Yes, that’s a lot of regulators! And each one with their own regulations.

The way we leveraged to indoctrinate all (100%) of computer users in the company was by implementing an Identity Management program. Part of the program was to train all computer users on how to protect their identities while using a computer.

We did this by creating a Standard Operating Procedure (SOP) which required every person with a computer access ID to be trained by the IT Department on how to protect their virtual Identity while working and while online. If they didn’t take this training, then they couldn’t access a computer and therefore, no job. This included top management as well, no excuses and no negotiations out of this one.

It seems harsh, but it worked. This training was part of their curriculum training to perform on the job and the HR department made sure that this was included in their employee’s record. Like any other SOP, every time there was a revision, all 100% of employees were required to be retrained.

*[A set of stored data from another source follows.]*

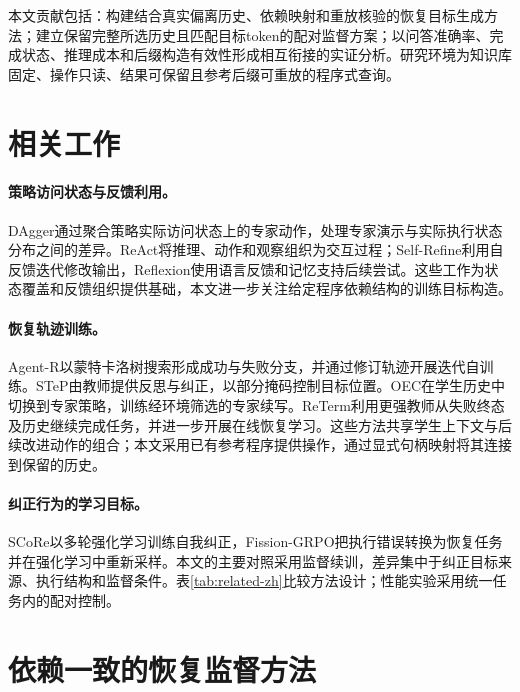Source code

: 本文贡献包括：构建结合真实偏离历史、依赖映射和重放核验的恢复目标生成方法；建立保留完整所选历史且匹配目标token的配对监督方案；以问答准确率、完成状态、推理成本和后缀构造有效性形成相互衔接的实证分析。研究环境为知识库固定、操作只读、结果可保留且参考后缀可重放的程序式查询。

\section{相关工作}

\paragraph{策略访问状态与反馈利用。}
DAgger通过聚合策略实际访问状态上的专家动作，处理专家演示与实际执行状态分布之间的差异\cite{ross2011dagger}。ReAct将推理、动作和观察组织为交互过程\cite{yao2023react}；Self-Refine利用自反馈迭代修改输出\cite{madaan2023selfrefine}，Reflexion使用语言反馈和记忆支持后续尝试\cite{shinn2023reflexion}。这些工作为状态覆盖和反馈组织提供基础，本文进一步关注给定程序依赖结构的训练目标构造。

\paragraph{恢复轨迹训练。}
Agent-R以蒙特卡洛树搜索形成成功与失败分支，并通过修订轨迹开展迭代自训练\cite{yuan2025agentr}。STeP由教师提供反思与纠正，以部分掩码控制目标位置\cite{chen2025step}。OEC在学生历史中切换到专家策略，训练经环境筛选的专家续写\cite{lauffer2025oec}。ReTerm利用更强教师从失败终态及历史继续完成任务，并进一步开展在线恢复学习\cite{xie2026reterm}。这些方法共享学生上下文与后续改进动作的组合；本文采用已有参考程序提供操作，通过显式句柄映射将其连接到保留的历史。

\paragraph{纠正行为的学习目标。}
SCoRe以多轮强化学习训练自我纠正\cite{kumar2025score}，Fission-GRPO把执行错误转换为恢复任务并在强化学习中重新采样\cite{zhang2026fission}。本文的主要对照采用监督续训，差异集中于纠正目标来源、执行结构和监督条件。表\ref{tab:related-zh}比较方法设计；性能实验采用统一任务内的配对控制。

\begin{table}[htbp]
\centering\small
\caption{恢复监督的目标来源与构造条件}
\label{tab:related-zh}
\RecoveryRelatedTableZH
\end{table}

\section{依赖一致的恢复监督方法}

All of this was possible because there was a structure in place and a willingness to do what was right. From the very beginning, every single employee saw how serious we were with the Identity Management program and everyone from top management down to every single computer user, made sure that everyone was in compliance with the program. This is proof of how indoctrinated we were as a company culture.

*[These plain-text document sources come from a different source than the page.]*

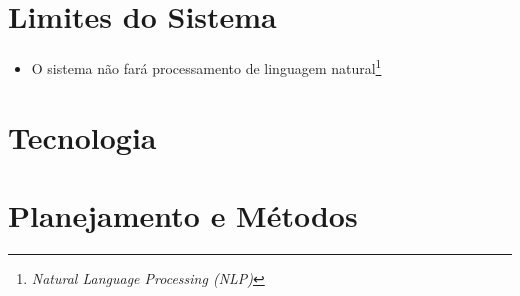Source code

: \section{Limites do Sistema}

\begin{itemize}
    \item O sistema não fará processamento de linguagem natural\footnote{\textit{Natural Language Processing (NLP)}}

\end{itemize}

\section{Tecnologia} %
\label{sec:tecnologia}


\section{Planejamento e Métodos} %
\label{sec:planejamento_e_métodos}



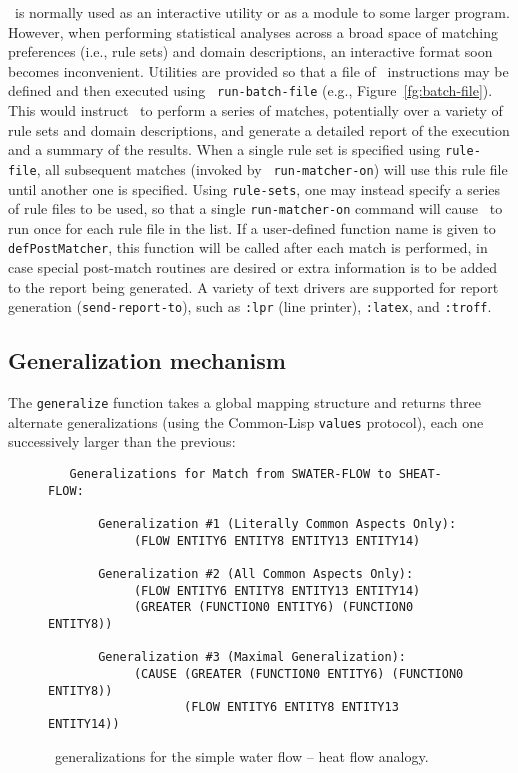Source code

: \SME\ is normally used as an interactive utility or as a module to some
larger program. However, when performing statistical analyses across a broad
space of matching preferences (i.e., rule sets) and domain descriptions, an
interactive format soon becomes inconvenient. Utilities are provided so that
a file of \SME\ instructions may be defined and then executed using {\tt
run-batch-file} (e.g., Figure~\ref{fg:batch-file}). This would instruct
\SME\ to perform a series of matches, potentially over a variety of rule
sets and domain descriptions, and generate a detailed report of the
execution and a summary of the results. When a single rule set is specified
using {\tt rule-file}, all subsequent matches (invoked by {\tt
run-matcher-on}) will use this rule file until another one is specified.
Using {\tt rule-sets}, one may instead specify a series of rule files to be
used, so that a single {\tt run-matcher-on} command will cause \SME\ to run
once for each rule file in the list. If a user-defined function name is
given to {\tt defPostMatcher}, this function will be called after each match
is performed, in case special post-match routines are desired or extra
information is to be added to the report being generated. A variety of text
drivers are supported for report generation ({\tt send-report-to}), such as
{\tt :lpr} (line printer), {\tt :latex}, and {\tt :troff}.


\subsection{Generalization mechanism}

\indent
{}

The {\tt generalize} function takes a global mapping structure and returns
three alternate generalizations (using the Common-Lisp {\tt values}
protocol), each one successively larger than the previous:


\begin{figure}
\border
\begin{small}
\begin{verbatim}
   Generalizations for Match from SWATER-FLOW to SHEAT-FLOW:

       Generalization #1 (Literally Common Aspects Only):
            (FLOW ENTITY6 ENTITY8 ENTITY13 ENTITY14)

       Generalization #2 (All Common Aspects Only):
            (FLOW ENTITY6 ENTITY8 ENTITY13 ENTITY14)
            (GREATER (FUNCTION0 ENTITY6) (FUNCTION0 ENTITY8))

       Generalization #3 (Maximal Generalization):
            (CAUSE (GREATER (FUNCTION0 ENTITY6) (FUNCTION0 ENTITY8))
                   (FLOW ENTITY6 ENTITY8 ENTITY13 ENTITY14))
\end{verbatim}
\end{small}
  \caption{\SME\ generalizations for the simple water flow -- heat flow analogy.}
  \label{fg:generalizations}
\border
\end{figure}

A second way to indoctrinate in your company is when you are not a highly regulated company, and usually, the lack of visibility and monitoring from the regulatory agencies creates a certain lack of accountability on cybersecurity training on the personnel working in the company.

In this case, you need to have the initiative and willingness to speak up to your supervisor(s) and top management by creating a similar program and start negotiating what can or can’t be done. Trust me, anything you can teach the employees is better than no awareness of how to protect the information and assets in the company.

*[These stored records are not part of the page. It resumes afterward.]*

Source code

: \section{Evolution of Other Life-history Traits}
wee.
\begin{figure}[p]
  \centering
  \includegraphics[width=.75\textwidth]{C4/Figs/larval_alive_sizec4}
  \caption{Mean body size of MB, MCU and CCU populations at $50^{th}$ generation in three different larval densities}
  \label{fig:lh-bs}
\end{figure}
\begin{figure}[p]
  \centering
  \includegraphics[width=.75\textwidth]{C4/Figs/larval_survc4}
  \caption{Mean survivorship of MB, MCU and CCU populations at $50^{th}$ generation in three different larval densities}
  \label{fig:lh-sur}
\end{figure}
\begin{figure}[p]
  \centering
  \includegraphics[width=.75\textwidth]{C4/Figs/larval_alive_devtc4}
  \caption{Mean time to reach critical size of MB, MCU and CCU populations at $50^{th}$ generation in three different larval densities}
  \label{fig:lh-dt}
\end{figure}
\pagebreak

Read How To Excel in Cybersecurity”, where I explain how I did a similar proposal, without even been a full-time employee for one of the largest newspaper conglomerate corporation.

Every report says to teach computer users on being accountable, and for cybersecurity specialists to be resilient, but no one says “how” to do this and is not just the purpose of the program but the “how” that will determine if a program will succeed or not.

What about your company? Do they at least offer any training on how to protect your identity?